** What the task asks **
Your output should be the lines of the entries below, exactly, from the first one through the line that holds "different failure scenarios.".

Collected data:
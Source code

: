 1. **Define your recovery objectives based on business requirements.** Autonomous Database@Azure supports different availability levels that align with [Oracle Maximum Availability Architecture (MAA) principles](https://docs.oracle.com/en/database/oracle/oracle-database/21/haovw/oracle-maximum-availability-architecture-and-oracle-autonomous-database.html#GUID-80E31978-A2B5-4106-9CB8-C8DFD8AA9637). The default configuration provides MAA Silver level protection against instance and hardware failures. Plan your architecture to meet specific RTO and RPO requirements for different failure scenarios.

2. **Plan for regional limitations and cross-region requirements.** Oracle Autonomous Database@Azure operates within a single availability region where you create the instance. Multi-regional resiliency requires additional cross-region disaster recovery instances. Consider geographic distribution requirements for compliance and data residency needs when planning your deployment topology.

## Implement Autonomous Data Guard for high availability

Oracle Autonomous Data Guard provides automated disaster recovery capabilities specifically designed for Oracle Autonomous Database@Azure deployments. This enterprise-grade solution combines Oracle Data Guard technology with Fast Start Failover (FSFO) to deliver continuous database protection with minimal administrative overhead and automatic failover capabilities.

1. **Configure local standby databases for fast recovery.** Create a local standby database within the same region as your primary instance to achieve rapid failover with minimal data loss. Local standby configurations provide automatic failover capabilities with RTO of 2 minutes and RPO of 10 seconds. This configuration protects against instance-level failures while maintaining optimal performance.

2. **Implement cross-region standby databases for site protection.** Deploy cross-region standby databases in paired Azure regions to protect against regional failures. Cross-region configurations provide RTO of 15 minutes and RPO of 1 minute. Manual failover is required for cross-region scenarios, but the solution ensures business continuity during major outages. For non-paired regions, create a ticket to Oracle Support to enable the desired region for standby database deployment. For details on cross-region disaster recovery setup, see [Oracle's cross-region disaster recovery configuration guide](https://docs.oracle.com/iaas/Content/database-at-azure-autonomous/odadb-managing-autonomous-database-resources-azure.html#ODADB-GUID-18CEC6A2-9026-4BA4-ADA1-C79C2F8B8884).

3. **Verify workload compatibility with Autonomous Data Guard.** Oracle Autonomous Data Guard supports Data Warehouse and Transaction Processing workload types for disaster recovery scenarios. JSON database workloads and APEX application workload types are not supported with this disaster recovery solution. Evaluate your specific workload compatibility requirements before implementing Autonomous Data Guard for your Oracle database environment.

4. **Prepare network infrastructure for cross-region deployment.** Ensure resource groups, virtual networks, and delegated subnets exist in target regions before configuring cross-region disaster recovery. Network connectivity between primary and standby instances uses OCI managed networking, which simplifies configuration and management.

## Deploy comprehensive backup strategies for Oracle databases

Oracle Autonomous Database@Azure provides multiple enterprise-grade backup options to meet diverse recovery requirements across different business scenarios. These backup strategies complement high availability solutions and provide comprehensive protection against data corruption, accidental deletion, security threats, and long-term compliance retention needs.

** Task solution **
Source code

: 1. **Define your recovery objectives based on business requirements.** Autonomous Database@Azure supports different availability levels that align with [Oracle Maximum Availability Architecture (MAA) principles](https://docs.oracle.com/en/database/oracle/oracle-database/21/haovw/oracle-maximum-availability-architecture-and-oracle-autonomous-database.html#GUID-80E31978-A2B5-4106-9CB8-C8DFD8AA9637). The default configuration provides MAA Silver level protection against instance and hardware failures. Plan your architecture to meet specific RTO and RPO requirements for different failure scenarios.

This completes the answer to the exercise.